* TASK INSTRUCTIONS: Output all entries verbatim. Skip pictures.

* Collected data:

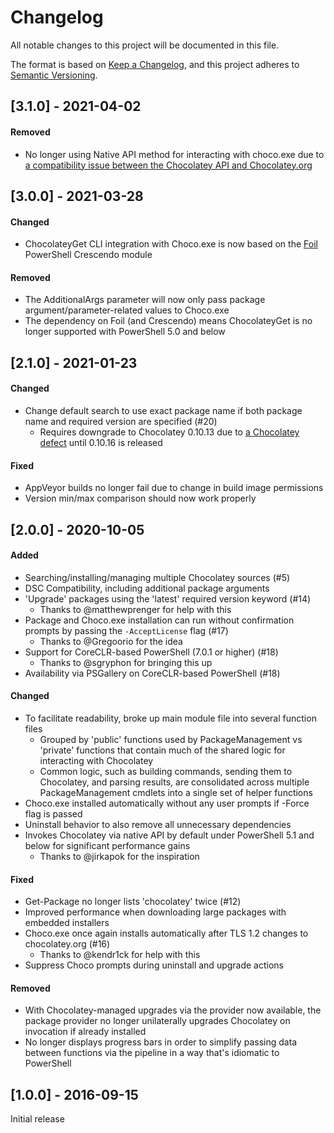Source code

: # Changelog
All notable changes to this project will be documented in this file.

The format is based on [Keep a Changelog](https://keepachangelog.com/en/1.0.0/),
and this project adheres to [Semantic Versioning](https://semver.org/spec/v2.0.0.html).

## [3.1.0] - 2021-04-02
#### Removed
* No longer using Native API method for interacting with choco.exe due to [a compatibility issue between the Chocolatey API and Chocolatey.org](https://github.com/jianyunt/ChocolateyGet/issues/24)

## [3.0.0] - 2021-03-28
#### Changed
* ChocolateyGet CLI integration with Choco.exe is now based on the [Foil](https://github.com/ethanbergstrom/Foil) PowerShell Crescendo module
#### Removed
* The AdditionalArgs parameter will now only pass package argument/parameter-related values to Choco.exe
* The dependency on Foil (and Crescendo) means ChocolateyGet is no longer supported with PowerShell 5.0 and below

## [2.1.0] - 2021-01-23
#### Changed
* Change default search to use exact package name if both package name and required version are specified (#20)
  * Requires downgrade to Chocolatey 0.10.13 due to [a Chocolatey defect](https://github.com/chocolatey/choco/issues/1843) until 0.10.16 is released

#### Fixed
* AppVeyor builds no longer fail due to change in build image permissions
* Version min/max comparison should now work properly

## [2.0.0] - 2020-10-05
#### Added
* Searching/installing/managing multiple Chocolatey sources (#5)
* DSC Compatibility, including additional package arguments
* 'Upgrade' packages using the 'latest' required version keyword (#14)
  * Thanks to @matthewprenger for help with this
* Package and Choco.exe installation can run without confirmation prompts by passing the `-AcceptLicense` flag (#17)
  * Thanks to @Gregoorio for the idea
* Support for CoreCLR-based PowerShell (7.0.1 or higher) (#18)
  * Thanks to @sgryphon for bringing this up
* Availability via PSGallery on CoreCLR-based PowerShell (#18)

#### Changed
* To facilitate readability, broke up main module file into several function files
  * Grouped by 'public' functions used by PackageManagement vs 'private' functions that contain much of the shared logic for interacting with Chocolatey
  * Common logic, such as building commands, sending them to Chocolatey, and parsing results, are consolidated across multiple PackageManagement cmdlets into a single set of helper functions
* Choco.exe installed automatically without any user prompts if -Force flag is passed
* Uninstall behavior to also remove all unnecessary dependencies
* Invokes Chocolatey via native API by default under PowerShell 5.1 and below for significant performance gains
  * Thanks to @jirkapok for the inspiration

#### Fixed
* Get-Package no longer lists 'chocolatey' twice (#12)
* Improved performance when downloading large packages with embedded installers
* Choco.exe once again installs automatically after TLS 1.2 changes to chocolatey.org (#16)
  * Thanks to @kendr1ck for help with this
* Suppress Choco prompts during uninstall and upgrade actions

#### Removed
* With Chocolatey-managed upgrades via the provider now available, the package provider no longer unilaterally upgrades Chocolatey on invocation if already installed
* No longer displays progress bars in order to simplify passing data between functions via the pipeline in a way that's idiomatic to PowerShell

## [1.0.0] - 2016-09-15
Initial release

* TASK RESPONSE:
Source code

: # Changelog
All notable changes to this project will be documented in this file.

The format is based on [Keep a Changelog](https://keepachangelog.com/en/1.0.0/),
and this project adheres to [Semantic Versioning](https://semver.org/spec/v2.0.0.html).

## [3.1.0] - 2021-04-02
#### Removed
* No longer using Native API method for interacting with choco.exe due to [a compatibility issue between the Chocolatey API and Chocolatey.org](https://github.com/jianyunt/ChocolateyGet/issues/24)

## [3.0.0] - 2021-03-28
#### Changed
* ChocolateyGet CLI integration with Choco.exe is now based on the [Foil](https://github.com/ethanbergstrom/Foil) PowerShell Crescendo module
#### Removed
* The AdditionalArgs parameter will now only pass package argument/parameter-related values to Choco.exe
* The dependency on Foil (and Crescendo) means ChocolateyGet is no longer supported with PowerShell 5.0 and below

## [2.1.0] - 2021-01-23
#### Changed
* Change default search to use exact package name if both package name and required version are specified (#20)
  * Requires downgrade to Chocolatey 0.10.13 due to [a Chocolatey defect](https://github.com/chocolatey/choco/issues/1843) until 0.10.16 is released

#### Fixed
* AppVeyor builds no longer fail due to change in build image permissions
* Version min/max comparison should now work properly

## [2.0.0] - 2020-10-05
#### Added
* Searching/installing/managing multiple Chocolatey sources (#5)
* DSC Compatibility, including additional package arguments
* 'Upgrade' packages using the 'latest' required version keyword (#14)
  * Thanks to @matthewprenger for help with this
* Package and Choco.exe installation can run without confirmation prompts by passing the `-AcceptLicense` flag (#17)
  * Thanks to @Gregoorio for the idea
* Support for CoreCLR-based PowerShell (7.0.1 or higher) (#18)
  * Thanks to @sgryphon for bringing this up
* Availability via PSGallery on CoreCLR-based PowerShell (#18)

#### Changed
* To facilitate readability, broke up main module file into several function files
  * Grouped by 'public' functions used by PackageManagement vs 'private' functions that contain much of the shared logic for interacting with Chocolatey
  * Common logic, such as building commands, sending them to Chocolatey, and parsing results, are consolidated across multiple PackageManagement cmdlets into a single set of helper functions
* Choco.exe installed automatically without any user prompts if -Force flag is passed
* Uninstall behavior to also remove all unnecessary dependencies
* Invokes Chocolatey via native API by default under PowerShell 5.1 and below for significant performance gains
  * Thanks to @jirkapok for the inspiration

#### Fixed
* Get-Package no longer lists 'chocolatey' twice (#12)
* Improved performance when downloading large packages with embedded installers
* Choco.exe once again installs automatically after TLS 1.2 changes to chocolatey.org (#16)
  * Thanks to @kendr1ck for help with this
* Suppress Choco prompts during uninstall and upgrade actions

#### Removed
* With Chocolatey-managed upgrades via the provider now available, the package provider no longer unilaterally upgrades Chocolatey on invocation if already installed
* No longer displays progress bars in order to simplify passing data between functions via the pipeline in a way that's idiomatic to PowerShell

## [1.0.0] - 2016-09-15
Initial release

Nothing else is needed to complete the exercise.